What this API does
AssemblyAI provides a robust speech-to-text API that transforms audio and video content into accurate, searchable text. Key features include speaker diarization for identifying different speakers, sentiment analysis for understanding emotional tone, and large language model powered summaries that condense lengthy transcripts.
How it works
Developers can upload pre-recorded audio and video files or stream live audio for transcription. The API supports RESTful endpoints, returning responses in JSON format to facilitate integration with various programming environments.

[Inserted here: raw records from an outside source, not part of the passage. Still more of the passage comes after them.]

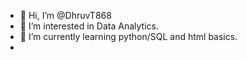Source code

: - 👋 Hi, I’m @DhruvT868
- 👀 I’m interested in Data Analytics.
- 🌱 I’m currently learning python/SQL and html basics.
- 
<!---
DhruvT868/DhruvT868 is a ✨ special ✨ repository because its `README.md` (this file) appears on your GitHub profile.
You can click the Preview link to take a look at your changes.
--->
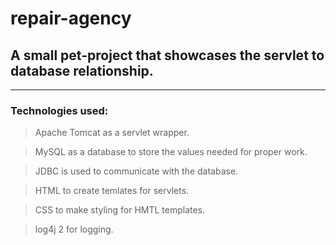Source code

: # repair-agency
## A small pet-project that showcases the servlet  to database relationship.

---
### Technologies used:
> Apache Tomcat as a servlet wrapper.

> MySQL as a database to store the values needed for proper work.

> JDBC is used to communicate with the database.

> HTML to create temlates for servlets.

> CSS to make styling for HMTL templates.

> log4j 2 for logging.
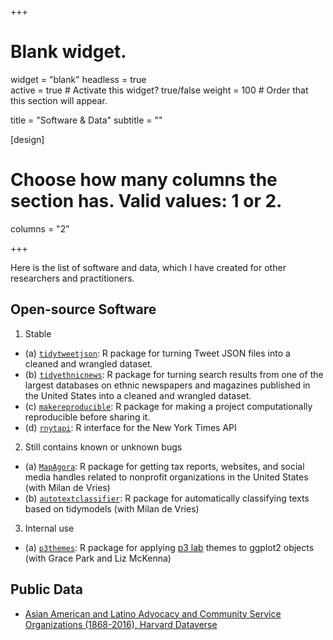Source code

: +++
# Blank widget.
widget = "blank"
headless = true  
active = true  # Activate this widget? true/false
weight = 100  # Order that this section will appear.

title = "Software & Data"
subtitle = ""

[design]
  # Choose how many columns the section has. Valid values: 1 or 2.
  columns = "2"

+++

Here is the list of software and data, which I have created for other researchers and practitioners.

## Open-source Software 

1. Stable 

- (a) [`tidytweetjson`](https://jaeyk.github.io/tidytweetjson/): R package for turning Tweet JSON files into a cleaned and wrangled dataset. 
- (b) [`tidyethnicnews`](https://jaeyk.github.io/tidyethnicnews/): R package for turning search results from one of the largest databases on ethnic newspapers and magazines published in the United States into a cleaned and wrangled dataset. 
- (c) [`makereproducible`](https://jaeyk.github.io/makereproducible/): R package for making a project computationally reproducible before sharing it.
- (d) [`rnytapi`](https://jaeyk.github.io/rnytapi/): R interface for the New York Times API

2. Still contains known or unknown bugs 

- (a) [`MapAgora`](https://snfagora.github.io/MapAgora/): R package for getting tax reports, websites, and social media handles related to nonprofit organizations in the United States (with Milan de Vries) 
- (b) [`autotextclassifier`](https://snfagora.github.io/autotextclassifier/): R package for automatically classifying texts based on tidymodels (with Milan de Vries) 

3. Internal use 

- (a) [`p3themes`](https://p3lab.github.io/p3themes/
): R package for applying [p3 lab](https://www.hahriehan.com/aboutp3) themes to ggplot2 objects (with Grace Park and Liz McKenna)

## Public Data

- [Asian American and Latino Advocacy and Community Service Organizations (1868-2016), Harvard Dataverse](https://dataverse.harvard.edu/dataset.xhtml?persistentId=doi%3A10.7910%2FDVN%2FFLUPBJ)
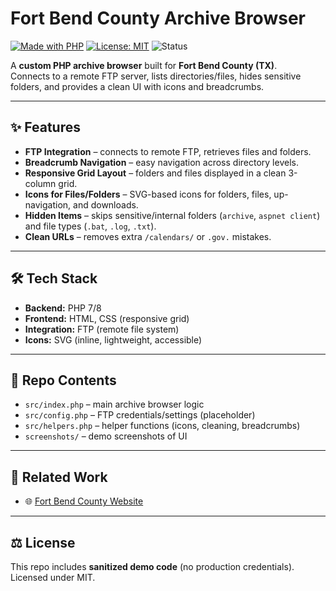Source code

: # Fort Bend County Archive Browser

[![Made with PHP](https://img.shields.io/badge/PHP-7%2F8-777BB4?logo=php&logoColor=white)](https://www.php.net/) 
[![License: MIT](https://img.shields.io/badge/License-MIT-green.svg)](LICENSE) 
![Status](https://img.shields.io/badge/Status-Demo-blue) 

A **custom PHP archive browser** built for **Fort Bend County (TX)**.  
Connects to a remote FTP server, lists directories/files, hides sensitive folders, and provides a clean UI with icons and breadcrumbs.

---

## ✨ Features
- **FTP Integration** – connects to remote FTP, retrieves files and folders.  
- **Breadcrumb Navigation** – easy navigation across directory levels.  
- **Responsive Grid Layout** – folders and files displayed in a clean 3-column grid.  
- **Icons for Files/Folders** – SVG-based icons for folders, files, up-navigation, and downloads.  
- **Hidden Items** – skips sensitive/internal folders (`archive`, `aspnet client`) and file types (`.bat`, `.log`, `.txt`).  
- **Clean URLs** – removes extra `/calendars/` or `.gov.` mistakes.  

---

## 🛠️ Tech Stack
- **Backend:** PHP 7/8  
- **Frontend:** HTML, CSS (responsive grid)  
- **Integration:** FTP (remote file system)  
- **Icons:** SVG (inline, lightweight, accessible)  

---

## 📂 Repo Contents
- `src/index.php` – main archive browser logic  
- `src/config.php` – FTP credentials/settings (placeholder)  
- `src/helpers.php` – helper functions (icons, cleaning, breadcrumbs)  
- `screenshots/` – demo screenshots of UI  


---

## 🔗 Related Work
- 🌐 [Fort Bend County Website](https://www.fortbendcountytx.gov/)  

---

## ⚖️ License
This repo includes **sanitized demo code** (no production credentials). Licensed under MIT.
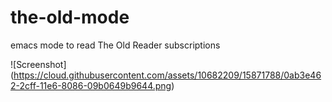 # the-old-mode
emacs mode to read The Old Reader subscriptions

![Screenshot]
(https://cloud.githubusercontent.com/assets/10682209/15871788/0ab3e462-2cff-11e6-8086-09b0649b9644.png)
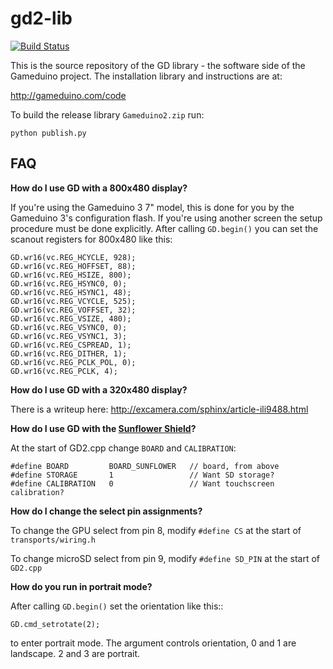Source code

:gd2-lib
=======

[![Build Status](https://travis-ci.org/jamesbowman/gd2-lib.svg?branch=master)](https://travis-ci.org/jamesbowman/gd2-lib)

This is the source repository of the GD library - the software side of the Gameduino project. The installation library and instructions are at:

http://gameduino.com/code

To build the release library ``Gameduino2.zip`` run:

    python publish.py

FAQ
---

**How do I use GD with a 800x480 display?**

If you're using the Gameduino 3 7" model, this is done for you by the Gameduino 3's configuration flash.
If you're using another screen the setup procedure must be done explicitly.
After calling ``GD.begin()`` you can set the scanout registers for 800x480 like this:

    GD.wr16(vc.REG_HCYCLE, 928);
    GD.wr16(vc.REG_HOFFSET, 88);
    GD.wr16(vc.REG_HSIZE, 800);
    GD.wr16(vc.REG_HSYNC0, 0);
    GD.wr16(vc.REG_HSYNC1, 48);
    GD.wr16(vc.REG_VCYCLE, 525);
    GD.wr16(vc.REG_VOFFSET, 32);
    GD.wr16(vc.REG_VSIZE, 480);
    GD.wr16(vc.REG_VSYNC0, 0);
    GD.wr16(vc.REG_VSYNC1, 3);
    GD.wr16(vc.REG_CSPREAD, 1);
    GD.wr16(vc.REG_DITHER, 1);
    GD.wr16(vc.REG_PCLK_POL, 0);
    GD.wr16(vc.REG_PCLK, 4);

**How do I use GD with a 320x480 display?**

There is a writeup here: http://excamera.com/sphinx/article-ili9488.html

**How do I use GD with the [Sunflower Shield](https://www.kickstarter.com/projects/cowfishstudios/sunflower-shield-35-hmi-display-w-cap-touch-for-ar#)?**

At the start of GD2.cpp change ``BOARD`` and ``CALIBRATION``:

    #define BOARD         BOARD_SUNFLOWER   // board, from above
    #define STORAGE       1                 // Want SD storage?
    #define CALIBRATION   0                 // Want touchscreen calibration?

**How do I change the select pin assignments?**

To change the GPU select from pin 8, modify ``#define CS`` at the start of ``transports/wiring.h``

To change microSD select from pin 9, modify ``#define SD_PIN`` at the start of ``GD2.cpp``

**How do you run in portrait mode?**

After calling ``GD.begin()`` set the orientation like this::

    GD.cmd_setrotate(2);

to enter portrait mode. The argument controls orientation, 0 and 1 are landscape. 2 and 3 are portrait.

This API is adaptable for applications in media, customer service, and healthcare.
Authentication
To access the AssemblyAI API, developers need to sign up for an API key. This key must be included in the headers of API requests for authentication and tracking.
Example usage
POST /v2/transcript- Submits audio or video for transcription.GET /v2/transcript/{id}- Retrieves the transcription result based on the transcript ID.POST /v2/diarize- Requests speaker diarization on an audio file.
Limits
Limits on transcription duration and request frequency may apply; however, specific values are not documented. It's advisable to monitor usage to avoid exceeding any unspecified limits.
Ideal use cases
- Building applications for media transcription and analysis.
- Creating customer support tools that analyze call sentiments.
- Developing educational platforms with transcribed lectures.
- Integrating voice-to-text features in healthcare applications.